▶ [Description of the task] For this exercise, transcribe the records below without changing a word.

▶ [Information provided]
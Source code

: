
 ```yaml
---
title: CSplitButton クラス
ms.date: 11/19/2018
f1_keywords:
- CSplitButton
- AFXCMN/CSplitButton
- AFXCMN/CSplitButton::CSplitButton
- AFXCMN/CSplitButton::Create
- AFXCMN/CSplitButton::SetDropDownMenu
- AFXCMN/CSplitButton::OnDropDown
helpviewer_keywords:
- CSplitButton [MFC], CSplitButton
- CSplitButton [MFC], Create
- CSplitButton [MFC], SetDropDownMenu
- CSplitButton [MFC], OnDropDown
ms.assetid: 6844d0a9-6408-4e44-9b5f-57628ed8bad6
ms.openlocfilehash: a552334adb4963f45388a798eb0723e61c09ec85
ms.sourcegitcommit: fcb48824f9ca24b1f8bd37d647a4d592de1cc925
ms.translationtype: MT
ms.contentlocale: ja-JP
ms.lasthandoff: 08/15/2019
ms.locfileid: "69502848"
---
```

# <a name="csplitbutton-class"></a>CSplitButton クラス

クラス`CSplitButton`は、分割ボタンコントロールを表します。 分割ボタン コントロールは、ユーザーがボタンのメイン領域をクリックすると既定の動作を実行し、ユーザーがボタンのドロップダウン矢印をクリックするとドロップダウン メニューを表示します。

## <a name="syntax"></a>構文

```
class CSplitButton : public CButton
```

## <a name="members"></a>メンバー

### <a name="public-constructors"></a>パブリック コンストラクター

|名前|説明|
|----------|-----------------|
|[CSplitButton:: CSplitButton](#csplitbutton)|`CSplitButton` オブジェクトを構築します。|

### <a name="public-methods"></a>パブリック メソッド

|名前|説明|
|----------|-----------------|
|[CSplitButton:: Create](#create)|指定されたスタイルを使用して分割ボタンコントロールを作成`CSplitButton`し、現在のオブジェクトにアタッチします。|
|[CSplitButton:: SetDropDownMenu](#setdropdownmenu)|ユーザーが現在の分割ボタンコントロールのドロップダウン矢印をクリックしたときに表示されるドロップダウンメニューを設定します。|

▶ [Final answer]
Source code

:
 ```yaml
---
title: CSplitButton クラス
ms.date: 11/19/2018
f1_keywords:
- CSplitButton
- AFXCMN/CSplitButton
- AFXCMN/CSplitButton::CSplitButton
- AFXCMN/CSplitButton::Create
- AFXCMN/CSplitButton::SetDropDownMenu
- AFXCMN/CSplitButton::OnDropDown
helpviewer_keywords:
- CSplitButton [MFC], CSplitButton
- CSplitButton [MFC], Create
- CSplitButton [MFC], SetDropDownMenu
- CSplitButton [MFC], OnDropDown
ms.assetid: 6844d0a9-6408-4e44-9b5f-57628ed8bad6
ms.openlocfilehash: a552334adb4963f45388a798eb0723e61c09ec85
ms.sourcegitcommit: fcb48824f9ca24b1f8bd37d647a4d592de1cc925
ms.translationtype: MT
ms.contentlocale: ja-JP
ms.lasthandoff: 08/15/2019
ms.locfileid: "69502848"
---
```

# <a name="csplitbutton-class"></a>CSplitButton クラス

クラス`CSplitButton`は、分割ボタンコントロールを表します。 分割ボタン コントロールは、ユーザーがボタンのメイン領域をクリックすると既定の動作を実行し、ユーザーがボタンのドロップダウン矢印をクリックするとドロップダウン メニューを表示します。

## <a name="syntax"></a>構文

```
class CSplitButton : public CButton
```

## <a name="members"></a>メンバー

### <a name="public-constructors"></a>パブリック コンストラクター

|名前|説明|
|----------|-----------------|
|[CSplitButton:: CSplitButton](#csplitbutton)|`CSplitButton` オブジェクトを構築します。|

### <a name="public-methods"></a>パブリック メソッド

|名前|説明|
|----------|-----------------|
|[CSplitButton:: Create](#create)|指定されたスタイルを使用して分割ボタンコントロールを作成`CSplitButton`し、現在のオブジェクトにアタッチします。|
|[CSplitButton:: SetDropDownMenu](#setdropdownmenu)|ユーザーが現在の分割ボタンコントロールのドロップダウン矢印をクリックしたときに表示されるドロップダウンメニューを設定します。|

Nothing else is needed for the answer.